Abstract
The notion of confidence policy is a novel notion that exploits trustworthiness of data items in data management and query processing. In this paper we address the problem of enforcing confidence policies in data stream management
systems (DSMSs), which is crucial in supporting users with different access rights, processing confidence-aware continuous queries, and protecting the secure streaming
data. For the paper, we first propose a DSMS-based framework of confidence policy management and then present a systematic approach for estimating the trustworthiness
of data items. Our approach uses the data item provenance as well as their values. We introduce two types of data provenance: the physical provenance which represents the delivering history of each data item, and the logical provenance which describes the semantic meaning of each data item.
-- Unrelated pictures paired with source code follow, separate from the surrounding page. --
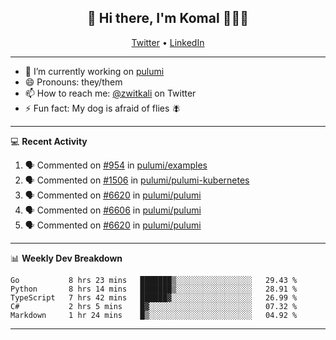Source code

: <h2 align="center"> 👋 Hi there, I'm Komal 🧑🏾‍💻 </h2>
<p align="center">
    <a href="https://twitter.com/zwitkali">Twitter</a> •
    <a href="https://www.linkedin.com/in/komal-ali/">LinkedIn</a>
</p>

--------

- 🔭 I’m currently working on [pulumi](https://github.com/pulumi/pulumi)
- 😄 Pronouns: they/them
- 📫 How to reach me: [@zwitkali](https://twitter.com/zwitkali) on Twitter
- ⚡ Fun fact: My dog is afraid of flies 🪰

--------
💻 **Recent Activity**

<!--START_SECTION:activity-->
1. 🗣 Commented on [#954](https://github.com/pulumi/examples/issues/954) in [pulumi/examples](https://github.com/pulumi/examples)
2. 🗣 Commented on [#1506](https://github.com/pulumi/pulumi-kubernetes/issues/1506) in [pulumi/pulumi-kubernetes](https://github.com/pulumi/pulumi-kubernetes)
3. 🗣 Commented on [#6620](https://github.com/pulumi/pulumi/issues/6620) in [pulumi/pulumi](https://github.com/pulumi/pulumi)
4. 🗣 Commented on [#6606](https://github.com/pulumi/pulumi/issues/6606) in [pulumi/pulumi](https://github.com/pulumi/pulumi)
5. 🗣 Commented on [#6620](https://github.com/pulumi/pulumi/issues/6620) in [pulumi/pulumi](https://github.com/pulumi/pulumi)
<!--END_SECTION:activity-->

--------

📊 **Weekly Dev Breakdown**
<!--START_SECTION:waka-->
```text
Go           8 hrs 23 mins   ███████▒░░░░░░░░░░░░░░░░░   29.43 % 
Python       8 hrs 14 mins   ███████▒░░░░░░░░░░░░░░░░░   28.91 % 
TypeScript   7 hrs 42 mins   ██████▓░░░░░░░░░░░░░░░░░░   26.99 % 
C#           2 hrs 5 mins    █▓░░░░░░░░░░░░░░░░░░░░░░░   07.32 % 
Markdown     1 hr 24 mins    █▒░░░░░░░░░░░░░░░░░░░░░░░   04.92 % 
```
<!--END_SECTION:waka-->

--------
The logical provenance is used for grouping data items into semantic events with the same meaning
or purpose. By contrast, the tree-shaped physical provenance is used in computing trust scores, that is, quantitative measures of trustworthiness. To obtain trust
scores, we propose a cyclic framework which well reflects the inter-dependency property: the trust scores of data items affect the trust scores of network nodes,
and viceversa. The trust scores of data items are computed from their value similarity and provenance similarity. The value similarity comes from the principle
that “the more similar values for the same event, the higher the trust scores,” and we compute it under the assumption of normal distribution. The provenance similarity
is based on the principle that “the more different physical provenances with similar values, the higher the trust scores,” and we compute it using the tree similarity.
Since new data items continuously arrive in DSMSs, we need to evolve (i.e., recompute) trust scores to reflect those new items. As evolution scheme, we propose the batch mode for computing scores (non)periodically along with the immediate mode. To our best knowledge, our approach is the first supporting the enforcement of confidence policies in DSMSs. Experimental results show that our approach is very efficient.